Hello everyone, this is Marios
Michailidis, and this will be the first video in a series that we will be
discussing on ensemble methods for machine learning. To tell you a bit about me, I work as
Research Data Scientist for H2Oai. In fact,
my PhD is about assemble methods, and they used to be ranked
number one in cargo and ensemble methods have greatly
helped me to achieve this spot. So you might find the course interesting. So what is ensemble modelling? I think with this term, we refer to
combining many different machine learning models in order to get
a more powerful prediction. And later on we will see
examples that this happens, that we combine different models and
we do get better predictions. There are various ensemble methods. Here we'll discuss a few, those that
we encounter quite often, in predictive modelling competitions, and they tend
to be, in general, quite competitive. We will start with simple averaging
methods, then we'll go to weighted averaging methods, and we will also
examine conditional averaging. And then we will move to some more
typical ones like bagging, or the very, very popular, boosting,
then stacking and StackNet, which is the result of my research. But as I said,
these will be a series of videos, and we will initially start
with the averaging methods. So, in order to help you understand
a bit more about the averaging methods, let's take an example. Let's say we have a variable called age,
as in age years, and we try to predict this.
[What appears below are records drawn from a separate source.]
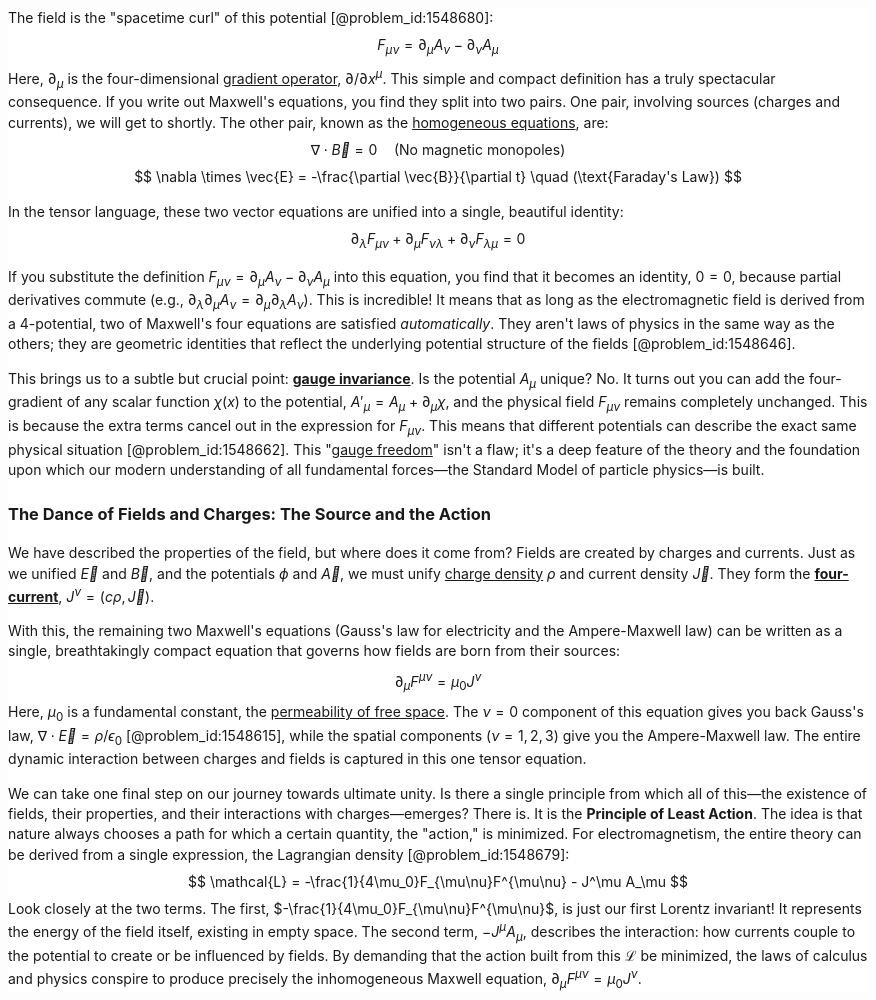 The field is the "spacetime curl" of this potential [@problem_id:1548680]:
$$ F_{\mu\nu} = \partial_\mu A_\nu - \partial_\nu A_\mu $$
Here, $\partial_\mu$ is the four-dimensional [gradient operator](@article_id:275428), $\partial/\partial x^\mu$. This simple and compact definition has a truly spectacular consequence. If you write out Maxwell's equations, you find they split into two pairs. One pair, involving sources (charges and currents), we will get to shortly. The other pair, known as the [homogeneous equations](@article_id:163156), are:
$$ \nabla \cdot \vec{B} = 0 \quad (\text{No magnetic monopoles}) $$
$$ \nabla \times \vec{E} = -\frac{\partial \vec{B}}{\partial t} \quad (\text{Faraday's Law}) $$

In the tensor language, these two vector equations are unified into a single, beautiful identity:
$$ \partial_\lambda F_{\mu\nu} + \partial_\mu F_{\nu\lambda} + \partial_\nu F_{\lambda\mu} = 0 $$

If you substitute the definition $F_{\mu\nu} = \partial_\mu A_\nu - \partial_\nu A_\mu$ into this equation, you find that it becomes an identity, $0=0$, because partial derivatives commute (e.g., $\partial_\lambda \partial_\mu A_\nu = \partial_\mu \partial_\lambda A_\nu$). This is incredible! It means that as long as the electromagnetic field is derived from a 4-potential, two of Maxwell's four equations are satisfied *automatically*. They aren't laws of physics in the same way as the others; they are geometric identities that reflect the underlying potential structure of the fields [@problem_id:1548646].

This brings us to a subtle but crucial point: **[gauge invariance](@article_id:137363)**. Is the potential $A_\mu$ unique? No. It turns out you can add the four-gradient of any scalar function $\chi(x)$ to the potential, $A'_\mu = A_\mu + \partial_\mu \chi$, and the physical field $F_{\mu\nu}$ remains completely unchanged. This is because the extra terms cancel out in the expression for $F_{\mu\nu}$. This means that different potentials can describe the exact same physical situation [@problem_id:1548662]. This "[gauge freedom](@article_id:159997)" isn't a flaw; it's a deep feature of the theory and the foundation upon which our modern understanding of all fundamental forces—the Standard Model of particle physics—is built.

### The Dance of Fields and Charges: The Source and the Action

We have described the properties of the field, but where does it come from? Fields are created by charges and currents. Just as we unified $\vec{E}$ and $\vec{B}$, and the potentials $\phi$ and $\vec{A}$, we must unify [charge density](@article_id:144178) $\rho$ and current density $\vec{J}$. They form the **[four-current](@article_id:198527)**, $J^\nu = (c\rho, \vec{J})$.

With this, the remaining two Maxwell's equations (Gauss's law for electricity and the Ampere-Maxwell law) can be written as a single, breathtakingly compact equation that governs how fields are born from their sources:
$$ \partial_\mu F^{\mu\nu} = \mu_0 J^\nu $$
Here, $\mu_0$ is a fundamental constant, the [permeability of free space](@article_id:275619). The $\nu=0$ component of this equation gives you back Gauss's law, $\nabla \cdot \vec{E} = \rho/\epsilon_0$ [@problem_id:1548615], while the spatial components ($\nu=1,2,3$) give you the Ampere-Maxwell law. The entire dynamic interaction between charges and fields is captured in this one tensor equation.

We can take one final step on our journey towards ultimate unity. Is there a single principle from which all of this—the existence of fields, their properties, and their interactions with charges—emerges? There is. It is the **Principle of Least Action**. The idea is that nature always chooses a path for which a certain quantity, the "action," is minimized. For electromagnetism, the entire theory can be derived from a single expression, the Lagrangian density [@problem_id:1548679]:
$$ \mathcal{L} = -\frac{1}{4\mu_0}F_{\mu\nu}F^{\mu\nu} - J^\mu A_\mu $$
Look closely at the two terms. The first, $-\frac{1}{4\mu_0}F_{\mu\nu}F^{\mu\nu}$, is just our first Lorentz invariant! It represents the energy of the field itself, existing in empty space. The second term, $-J^\mu A_\mu$, describes the interaction: how currents couple to the potential to create or be influenced by fields. By demanding that the action built from this $\mathcal{L}$ be minimized, the laws of calculus and physics conspire to produce precisely the inhomogeneous Maxwell equation, $\partial_\mu F^{\mu\nu} = \mu_0 J^\nu$.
We have a model that yields prediction for
age. Let's assume that
the relationship between the two, the actual age in our prediction,
looks like in the graph, as in the graph. So you can see that the model boasts
quite a higher square of a value of 0.91, but it doesn't do so
well in the whole range of values. So when age is less than 50,
the model actually does quite well. But when age is more than 50, you can see that the average
error is higher. Now let's take another example. Let's assume we have a second model
that also tries to predict age, but this one looks like that. As you can see, this model does quite
well when age is higher than 50, but not so well when age is less than 50,
nevertheless, it scores again 0.91. So we have two models that have
a similar predictive power, but they look quite different. It's quite obvious that they do
better in different parts of the distribution of age. So what will happen if we
were to try to combine this two with a simple averaging method,
in other words, just say (model 1 + model two) / 2,
so a simple averaging method. The end result will look
as in the new graph. So, our square has moved to 0.95,
which is a considerable improvement versus the 0.91 we had before,
and as you can see, on average, the points tend to
be closer with the reality. So the average error is smaller. However, as you can see, the model doesn't
do better as an individual models for the areas where the models
were doing really well, nevertheless, it does better on average. This is something we need to understand, that there is potentially a better
way to combine these models. We could try to take a weighting average. So say, I'm going to take 70% of
the first model prediction and 30% of the second model prediction. In other words,
(model 1x0.7 + model 2x0.3), and the end result would
look as in the graph. So you can see their square is no better
and that makes sense, because the models have quite similar predictive power and
it doesn't make sense to rely more in one. And also it is quite clear that
it looks more with model 1, because it has better predictions
when age is less than 50, and worse predictions
when age is more than 50. As a theoretical exercise, what is the
theoretical best we could get out of this? We know we have a model that scores
really well when age is less than 50, and another model that scores really
well when age is more than 50. So ideally, we would like to
get to something like that. This is how we leverage the two
models in the best possible way here by using a simple
conditioning method. So if less than 50 is one I'll just
use the other, and we will see later on that there are ensemble methods
that are very good at finding these relationships of two or more predictions
in respect to the target variable. But, this will be a topic for
another discussion. Here we discuss simple averaging methods, hopefully you found it useful, and
stay here for the next session to come. Thank you very much.